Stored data

• • • • • • •

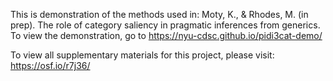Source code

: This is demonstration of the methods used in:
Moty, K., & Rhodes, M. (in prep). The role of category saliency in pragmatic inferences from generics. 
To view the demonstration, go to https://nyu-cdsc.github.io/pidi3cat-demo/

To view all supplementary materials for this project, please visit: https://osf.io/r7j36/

• • • • • • •

◆ Exercise goal ◆
Each entry above should be returned exactly as written, minus its pictures.

◆ Written response ◆
Source code

: This is demonstration of the methods used in:
Moty, K., & Rhodes, M. (in prep). The role of category saliency in pragmatic inferences from generics. 
To view the demonstration, go to https://nyu-cdsc.github.io/pidi3cat-demo/

To view all supplementary materials for this project, please visit: https://osf.io/r7j36/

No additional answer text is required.